→ **ACTIVITY**
Using the entries below, write out the line with "greater than the", the line with "update to a", and every line in between, exactly as each is written.

→ **GIVEN ENTRIES**
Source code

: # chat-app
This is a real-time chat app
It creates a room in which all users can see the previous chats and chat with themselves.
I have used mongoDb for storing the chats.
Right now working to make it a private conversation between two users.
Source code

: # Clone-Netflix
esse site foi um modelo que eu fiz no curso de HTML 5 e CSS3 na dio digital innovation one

* * *

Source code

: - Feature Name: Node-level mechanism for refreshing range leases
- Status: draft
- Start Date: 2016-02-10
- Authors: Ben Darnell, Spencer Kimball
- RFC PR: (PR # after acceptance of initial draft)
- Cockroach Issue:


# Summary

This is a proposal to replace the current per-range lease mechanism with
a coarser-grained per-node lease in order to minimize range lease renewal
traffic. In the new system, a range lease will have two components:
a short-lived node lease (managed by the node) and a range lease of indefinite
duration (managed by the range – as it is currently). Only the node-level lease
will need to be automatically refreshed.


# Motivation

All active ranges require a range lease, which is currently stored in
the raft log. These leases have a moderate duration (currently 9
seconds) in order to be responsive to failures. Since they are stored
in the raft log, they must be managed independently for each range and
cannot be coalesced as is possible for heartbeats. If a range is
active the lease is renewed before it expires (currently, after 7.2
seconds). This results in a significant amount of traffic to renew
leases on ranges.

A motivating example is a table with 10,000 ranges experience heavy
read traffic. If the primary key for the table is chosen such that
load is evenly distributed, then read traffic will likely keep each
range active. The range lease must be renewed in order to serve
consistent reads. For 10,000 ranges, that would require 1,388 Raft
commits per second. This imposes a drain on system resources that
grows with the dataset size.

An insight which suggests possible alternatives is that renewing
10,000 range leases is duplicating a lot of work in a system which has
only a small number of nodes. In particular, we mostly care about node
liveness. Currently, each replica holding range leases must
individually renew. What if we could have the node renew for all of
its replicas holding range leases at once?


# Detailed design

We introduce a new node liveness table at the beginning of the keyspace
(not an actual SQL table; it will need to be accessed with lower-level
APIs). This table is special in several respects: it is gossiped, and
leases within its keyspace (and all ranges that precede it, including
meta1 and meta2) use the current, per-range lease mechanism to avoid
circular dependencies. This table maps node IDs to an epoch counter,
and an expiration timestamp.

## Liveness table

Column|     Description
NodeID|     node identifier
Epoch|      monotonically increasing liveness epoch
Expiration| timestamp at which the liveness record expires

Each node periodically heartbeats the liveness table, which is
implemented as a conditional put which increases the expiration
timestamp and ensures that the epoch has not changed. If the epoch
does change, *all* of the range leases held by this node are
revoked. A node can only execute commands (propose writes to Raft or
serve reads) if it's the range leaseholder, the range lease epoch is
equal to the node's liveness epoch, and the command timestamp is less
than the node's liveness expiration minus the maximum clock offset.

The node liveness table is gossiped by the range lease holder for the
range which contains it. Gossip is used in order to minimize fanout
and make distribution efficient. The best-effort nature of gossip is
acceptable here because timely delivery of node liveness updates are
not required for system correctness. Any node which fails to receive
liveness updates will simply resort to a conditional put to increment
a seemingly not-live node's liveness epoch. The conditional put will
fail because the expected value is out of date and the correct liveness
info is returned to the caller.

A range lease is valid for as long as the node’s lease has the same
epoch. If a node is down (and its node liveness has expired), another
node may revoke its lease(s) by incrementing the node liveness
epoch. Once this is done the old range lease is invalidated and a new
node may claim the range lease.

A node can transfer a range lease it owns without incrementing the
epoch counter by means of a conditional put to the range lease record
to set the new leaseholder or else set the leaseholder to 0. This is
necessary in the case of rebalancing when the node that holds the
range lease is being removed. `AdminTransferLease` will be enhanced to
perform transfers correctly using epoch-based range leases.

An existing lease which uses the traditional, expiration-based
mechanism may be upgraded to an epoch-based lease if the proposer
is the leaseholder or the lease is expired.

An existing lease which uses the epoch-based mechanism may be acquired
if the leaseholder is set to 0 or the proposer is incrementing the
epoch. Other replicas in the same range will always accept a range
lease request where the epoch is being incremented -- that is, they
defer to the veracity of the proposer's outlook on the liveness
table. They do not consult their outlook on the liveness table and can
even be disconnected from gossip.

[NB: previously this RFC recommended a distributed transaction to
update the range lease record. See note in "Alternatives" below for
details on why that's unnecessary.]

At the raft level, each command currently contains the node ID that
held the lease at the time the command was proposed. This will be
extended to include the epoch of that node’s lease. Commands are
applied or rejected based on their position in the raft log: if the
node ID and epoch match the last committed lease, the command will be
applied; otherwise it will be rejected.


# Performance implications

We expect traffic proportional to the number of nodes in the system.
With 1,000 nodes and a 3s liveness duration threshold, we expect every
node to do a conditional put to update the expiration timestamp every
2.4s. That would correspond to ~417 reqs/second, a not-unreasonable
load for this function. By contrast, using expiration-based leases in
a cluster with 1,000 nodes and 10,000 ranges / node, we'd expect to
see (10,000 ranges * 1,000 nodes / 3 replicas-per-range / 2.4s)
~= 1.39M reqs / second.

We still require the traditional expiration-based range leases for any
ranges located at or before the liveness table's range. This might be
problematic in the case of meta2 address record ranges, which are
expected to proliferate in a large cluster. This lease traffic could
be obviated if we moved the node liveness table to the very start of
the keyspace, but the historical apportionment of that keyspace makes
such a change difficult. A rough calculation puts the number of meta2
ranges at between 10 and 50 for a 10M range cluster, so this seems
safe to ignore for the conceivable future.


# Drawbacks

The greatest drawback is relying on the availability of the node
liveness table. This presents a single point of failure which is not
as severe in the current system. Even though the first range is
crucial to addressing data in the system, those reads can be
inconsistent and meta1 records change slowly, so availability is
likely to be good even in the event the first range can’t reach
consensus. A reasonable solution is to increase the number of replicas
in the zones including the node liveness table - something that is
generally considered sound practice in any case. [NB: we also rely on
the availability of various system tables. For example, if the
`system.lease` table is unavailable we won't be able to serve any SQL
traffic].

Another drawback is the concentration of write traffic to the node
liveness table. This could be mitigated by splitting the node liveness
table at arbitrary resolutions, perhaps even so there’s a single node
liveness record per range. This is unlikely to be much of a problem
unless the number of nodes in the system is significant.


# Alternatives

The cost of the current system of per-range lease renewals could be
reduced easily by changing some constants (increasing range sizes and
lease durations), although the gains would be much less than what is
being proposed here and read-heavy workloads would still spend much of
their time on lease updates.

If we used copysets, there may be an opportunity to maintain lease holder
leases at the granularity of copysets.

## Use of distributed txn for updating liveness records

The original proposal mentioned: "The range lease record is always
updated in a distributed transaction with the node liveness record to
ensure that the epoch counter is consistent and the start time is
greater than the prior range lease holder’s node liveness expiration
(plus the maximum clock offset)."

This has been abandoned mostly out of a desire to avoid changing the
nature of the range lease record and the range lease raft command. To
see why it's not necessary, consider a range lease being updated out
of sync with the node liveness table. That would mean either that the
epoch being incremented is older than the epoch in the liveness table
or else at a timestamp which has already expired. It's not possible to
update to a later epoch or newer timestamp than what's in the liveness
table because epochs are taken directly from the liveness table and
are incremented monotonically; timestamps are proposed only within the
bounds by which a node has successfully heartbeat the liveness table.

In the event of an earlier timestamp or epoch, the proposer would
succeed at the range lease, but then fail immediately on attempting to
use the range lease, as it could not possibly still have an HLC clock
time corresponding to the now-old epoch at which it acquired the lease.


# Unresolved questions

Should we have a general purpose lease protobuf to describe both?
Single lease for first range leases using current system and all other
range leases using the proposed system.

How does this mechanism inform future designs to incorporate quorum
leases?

...

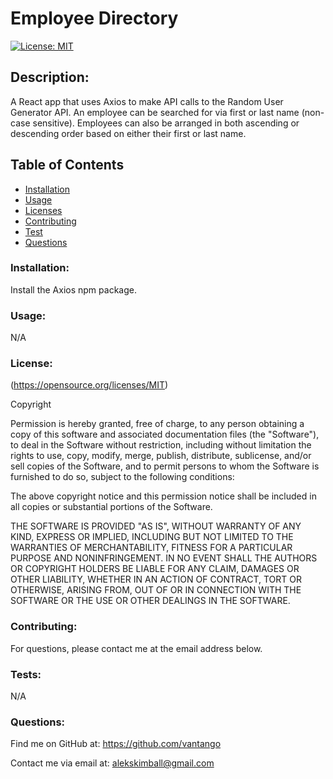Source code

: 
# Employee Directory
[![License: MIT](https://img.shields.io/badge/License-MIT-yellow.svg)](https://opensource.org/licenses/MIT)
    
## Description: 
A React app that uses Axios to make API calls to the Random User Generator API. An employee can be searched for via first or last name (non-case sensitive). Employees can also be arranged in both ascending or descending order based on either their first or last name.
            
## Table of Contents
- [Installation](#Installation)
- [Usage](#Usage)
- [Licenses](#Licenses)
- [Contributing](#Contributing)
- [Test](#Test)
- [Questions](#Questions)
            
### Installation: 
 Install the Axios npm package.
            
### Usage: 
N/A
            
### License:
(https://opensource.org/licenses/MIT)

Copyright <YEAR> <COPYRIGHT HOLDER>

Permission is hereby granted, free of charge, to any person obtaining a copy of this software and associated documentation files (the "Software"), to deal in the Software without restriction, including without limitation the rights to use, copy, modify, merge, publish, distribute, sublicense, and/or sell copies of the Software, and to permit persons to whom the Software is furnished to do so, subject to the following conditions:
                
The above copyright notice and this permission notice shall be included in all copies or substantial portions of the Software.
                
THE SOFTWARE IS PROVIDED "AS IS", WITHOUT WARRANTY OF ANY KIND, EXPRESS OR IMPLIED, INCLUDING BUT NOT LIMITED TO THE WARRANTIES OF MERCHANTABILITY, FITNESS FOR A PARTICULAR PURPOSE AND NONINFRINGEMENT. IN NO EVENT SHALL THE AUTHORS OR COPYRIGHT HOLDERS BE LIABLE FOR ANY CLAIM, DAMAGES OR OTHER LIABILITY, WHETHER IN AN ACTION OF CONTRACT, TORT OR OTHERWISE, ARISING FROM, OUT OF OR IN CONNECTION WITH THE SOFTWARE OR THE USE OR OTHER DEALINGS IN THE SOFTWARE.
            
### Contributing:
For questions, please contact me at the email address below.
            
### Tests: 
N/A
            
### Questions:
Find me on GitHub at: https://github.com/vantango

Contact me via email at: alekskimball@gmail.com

→ **ANSWER SPACE**
greater than the prior range lease holder’s node liveness expiration
(plus the maximum clock offset)."

This has been abandoned mostly out of a desire to avoid changing the
nature of the range lease record and the range lease raft command. To
see why it's not necessary, consider a range lease being updated out
of sync with the node liveness table. That would mean either that the
epoch being incremented is older than the epoch in the liveness table
or else at a timestamp which has already expired. It's not possible to
update to a later epoch or newer timestamp than what's in the liveness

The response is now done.